QUIT OVER QAT “David stopped playing Scrabble with me because I started playing on the computer at night. I got hooked on it. And I was coming up with words like ‘qat,’ that being Q-A-T, which is a Russian hat. When you don’t have the pesky U, and you’re stuck with this beautiful ten-point Q, it’s a good one. David was like, ‘You know what? Forget it, I’m not playing with you. OK, what’s “au”?’ And I said, ‘Now you see, you’re thinking that I’m going for the French preposition-I’m not. Actually, what I’m going for…’ And David’s like, ‘I don’t want to hear it, I don’t care, I quit.'”
SELF-SEARCH ENGINE When [I first went on the Web], I had nothing to look up; I’m not much of a shopper, and I didn’t know what to do. So I looked up David. And there were like, 25,000 Web sites. It was overwhelming. And they had pictures that were hysterical, some from high school. So for about five minutes, I had a really good time.

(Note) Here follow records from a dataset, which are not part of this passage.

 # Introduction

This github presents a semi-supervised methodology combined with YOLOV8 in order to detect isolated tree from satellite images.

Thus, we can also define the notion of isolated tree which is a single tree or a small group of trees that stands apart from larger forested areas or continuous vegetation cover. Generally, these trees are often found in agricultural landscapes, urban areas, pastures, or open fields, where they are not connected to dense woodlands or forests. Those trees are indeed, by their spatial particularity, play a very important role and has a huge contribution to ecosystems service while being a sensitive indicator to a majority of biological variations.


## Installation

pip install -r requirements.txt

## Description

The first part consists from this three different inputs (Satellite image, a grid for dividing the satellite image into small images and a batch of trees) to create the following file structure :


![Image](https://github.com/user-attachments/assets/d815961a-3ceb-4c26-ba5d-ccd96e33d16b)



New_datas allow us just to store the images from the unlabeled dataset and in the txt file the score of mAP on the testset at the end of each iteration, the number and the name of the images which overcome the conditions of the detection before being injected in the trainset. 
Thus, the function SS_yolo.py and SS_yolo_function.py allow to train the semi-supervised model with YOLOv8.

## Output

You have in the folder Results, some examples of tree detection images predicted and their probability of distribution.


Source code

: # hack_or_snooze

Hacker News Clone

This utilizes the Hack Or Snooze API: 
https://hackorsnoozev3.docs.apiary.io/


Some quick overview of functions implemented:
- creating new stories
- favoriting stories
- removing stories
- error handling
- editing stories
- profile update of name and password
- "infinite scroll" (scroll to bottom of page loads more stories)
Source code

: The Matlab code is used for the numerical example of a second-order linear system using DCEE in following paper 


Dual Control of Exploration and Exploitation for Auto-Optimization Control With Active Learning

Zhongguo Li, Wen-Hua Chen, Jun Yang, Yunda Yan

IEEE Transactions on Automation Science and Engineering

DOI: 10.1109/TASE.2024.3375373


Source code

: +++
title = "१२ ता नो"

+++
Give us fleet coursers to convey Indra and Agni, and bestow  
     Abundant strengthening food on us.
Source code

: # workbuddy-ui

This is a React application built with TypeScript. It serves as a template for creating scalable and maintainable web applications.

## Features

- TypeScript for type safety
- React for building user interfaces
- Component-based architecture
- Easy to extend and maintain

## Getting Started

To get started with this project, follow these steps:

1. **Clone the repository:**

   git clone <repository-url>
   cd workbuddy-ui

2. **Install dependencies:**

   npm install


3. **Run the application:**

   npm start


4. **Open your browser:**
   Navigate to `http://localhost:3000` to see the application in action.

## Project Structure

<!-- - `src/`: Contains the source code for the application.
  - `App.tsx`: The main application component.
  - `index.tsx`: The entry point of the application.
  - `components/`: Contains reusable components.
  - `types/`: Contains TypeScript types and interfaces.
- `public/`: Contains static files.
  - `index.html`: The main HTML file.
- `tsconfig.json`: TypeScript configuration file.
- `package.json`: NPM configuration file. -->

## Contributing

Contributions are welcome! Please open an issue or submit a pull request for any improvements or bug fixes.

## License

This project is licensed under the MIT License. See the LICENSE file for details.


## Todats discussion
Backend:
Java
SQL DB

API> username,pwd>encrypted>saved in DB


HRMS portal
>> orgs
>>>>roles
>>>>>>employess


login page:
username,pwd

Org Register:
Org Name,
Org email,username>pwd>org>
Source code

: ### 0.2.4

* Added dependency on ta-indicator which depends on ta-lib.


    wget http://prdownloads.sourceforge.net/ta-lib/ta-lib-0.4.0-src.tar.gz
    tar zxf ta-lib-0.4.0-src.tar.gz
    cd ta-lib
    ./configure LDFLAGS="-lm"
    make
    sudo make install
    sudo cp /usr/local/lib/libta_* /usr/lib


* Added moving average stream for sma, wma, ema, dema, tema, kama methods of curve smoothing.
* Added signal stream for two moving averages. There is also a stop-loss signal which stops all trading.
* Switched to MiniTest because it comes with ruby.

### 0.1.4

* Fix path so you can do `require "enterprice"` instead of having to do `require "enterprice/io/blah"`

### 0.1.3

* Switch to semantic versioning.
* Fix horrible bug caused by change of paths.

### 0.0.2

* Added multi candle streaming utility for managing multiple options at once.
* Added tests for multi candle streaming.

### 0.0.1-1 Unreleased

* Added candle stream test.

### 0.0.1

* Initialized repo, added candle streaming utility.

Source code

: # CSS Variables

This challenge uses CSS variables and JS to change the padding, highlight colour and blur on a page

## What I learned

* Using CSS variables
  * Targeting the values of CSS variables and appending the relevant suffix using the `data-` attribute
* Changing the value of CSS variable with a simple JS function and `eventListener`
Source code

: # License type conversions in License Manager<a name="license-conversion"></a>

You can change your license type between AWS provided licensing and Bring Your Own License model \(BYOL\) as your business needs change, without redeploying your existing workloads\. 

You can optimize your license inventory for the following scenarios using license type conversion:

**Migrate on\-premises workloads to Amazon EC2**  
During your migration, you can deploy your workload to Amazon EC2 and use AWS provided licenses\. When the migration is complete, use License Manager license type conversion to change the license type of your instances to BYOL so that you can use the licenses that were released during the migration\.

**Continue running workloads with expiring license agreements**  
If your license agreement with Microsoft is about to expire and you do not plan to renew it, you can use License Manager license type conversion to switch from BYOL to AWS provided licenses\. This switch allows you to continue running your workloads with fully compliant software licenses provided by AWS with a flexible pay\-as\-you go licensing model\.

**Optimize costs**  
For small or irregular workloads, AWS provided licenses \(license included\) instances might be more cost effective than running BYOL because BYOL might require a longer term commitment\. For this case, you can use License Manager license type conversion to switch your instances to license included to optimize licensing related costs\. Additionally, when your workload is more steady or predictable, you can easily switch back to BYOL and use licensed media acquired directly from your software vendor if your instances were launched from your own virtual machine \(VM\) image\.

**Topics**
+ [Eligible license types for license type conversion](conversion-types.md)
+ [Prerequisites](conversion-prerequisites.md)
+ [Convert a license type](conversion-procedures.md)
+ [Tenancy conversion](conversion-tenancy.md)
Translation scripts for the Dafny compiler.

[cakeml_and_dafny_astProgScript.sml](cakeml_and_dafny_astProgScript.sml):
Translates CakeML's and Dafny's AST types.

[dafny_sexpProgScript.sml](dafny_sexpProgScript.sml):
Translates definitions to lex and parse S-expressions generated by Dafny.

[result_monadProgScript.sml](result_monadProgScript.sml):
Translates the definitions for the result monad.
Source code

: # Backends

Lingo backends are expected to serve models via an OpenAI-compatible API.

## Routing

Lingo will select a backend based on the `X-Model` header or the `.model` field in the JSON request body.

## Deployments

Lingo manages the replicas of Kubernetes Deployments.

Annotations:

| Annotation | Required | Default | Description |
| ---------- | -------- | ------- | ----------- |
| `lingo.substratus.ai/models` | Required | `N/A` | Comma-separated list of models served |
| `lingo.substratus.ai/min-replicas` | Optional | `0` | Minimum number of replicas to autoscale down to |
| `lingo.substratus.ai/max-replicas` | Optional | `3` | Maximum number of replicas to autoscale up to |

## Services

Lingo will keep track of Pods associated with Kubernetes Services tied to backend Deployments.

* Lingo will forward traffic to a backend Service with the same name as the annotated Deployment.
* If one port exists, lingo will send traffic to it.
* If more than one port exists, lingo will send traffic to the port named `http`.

And then I thought, Well, I’m going to type me in. And any actor who tells you they haven’t done this, I hope is lying. So I did, and there were some wonderful comments of support and helpful criticisms. Then I hit a few that were so mad at me. I felt like saying, ‘But I’m being wrongly accused! No, I didn’t do that. I didn’t mean that. Well, that’s being taken out of context.’ And I thought, Oh, my God, I’m going to get my panties into a braided knot over this.”
JURASSIC PARTS “I want somebody to sell a section of Jurassic Park 3 that’s the five of us running through this field when we were pretending to have raptors after us, and pteranodons, and other big motherfuckers. I need to brush up on my paleontology. They basically said, ‘Just run.’ I was thinking, Wait a minute-so whoever does the best show gets hit the most by the dinosaurs? And [William H.] Macy’s over there hamming it up. I mean, Macy’s getting knocked with three tails, he’s getting bitten, he’s getting knocked down. I was trying to be real, and only took one hit. When we look at the playback, we just howl laughing.”